Ross [00:26:19] You must tear your hair out when you cast your mind back to being, you know, The Mississippi Free Press to today and the tawdry mess that we find journalism in?
Lucy Komisar [00:26:28] Yes. Yeah it is.
Ross [00:26:29] How do we fix it?
Lucy Komisar [00:26:30] Well, there needs to be some more brave people. I’m still trying to get some of these stories out that I’m telling. This is going to be on the air in various places, but what I’m telling you still has not been in the media except the story I did for 100 Reporters and that was in October of 2017. But now these stories have not been any place.
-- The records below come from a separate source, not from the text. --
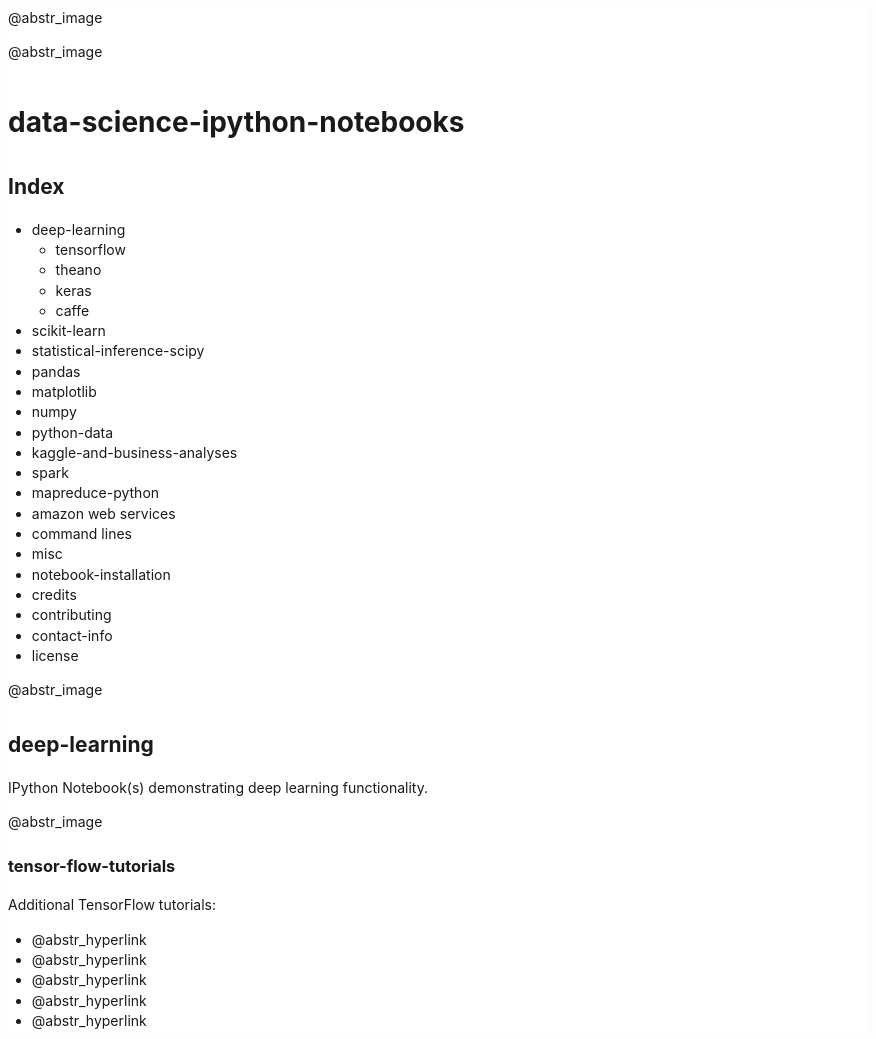   


@abstr_image 

@abstr_image   


# data-science-ipython-notebooks

## Index

  * deep-learning 
    * tensorflow
    * theano
    * keras
    * caffe
  * scikit-learn
  * statistical-inference-scipy
  * pandas
  * matplotlib
  * numpy
  * python-data
  * kaggle-and-business-analyses
  * spark
  * mapreduce-python
  * amazon web services
  * command lines
  * misc
  * notebook-installation
  * credits
  * contributing
  * contact-info
  * license



  


@abstr_image 

## deep-learning

IPython Notebook(s) demonstrating deep learning functionality.

  


@abstr_image 

### tensor-flow-tutorials

Additional TensorFlow tutorials:

  * @abstr_hyperlink 
  * @abstr_hyperlink 
  * @abstr_hyperlink 
  * @abstr_hyperlink 
  * @abstr_hyperlink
Ross [00:26:53] What keeps you going, because you’ve got a wonderful career – I’m not saying it’s over for a second by the way – an incredibly illustrious and you’ve addressed some of the really big issues, civil rights right through to the horrendous financial crimes that have gone of late. What’s in you? What’s the motor that keeps going?
Lucy Komisar [00:27:12] Well I think I’m a child of the 60s, and that’s when we believed we could make changes in the world. And we also thought that part of living in a decent way was to be committed to doing good things. And if you’re a journalist, you need to do investigative reporting and expose the bad guys. I think that’s what keeps me going.
Ross [00:27:35] And that is undiminished.
Lucy Komisar [00:27:39] Right.
Ross [00:27:39] Lucy thank you very much for your time.
Lucy Komisar [00:27:40] It’s my pleasure.
Ross Ashcroft did not post this video. He did not reply to Lucy Komisar’s queries about why he didn’t post the video. So on his death she is posting it now.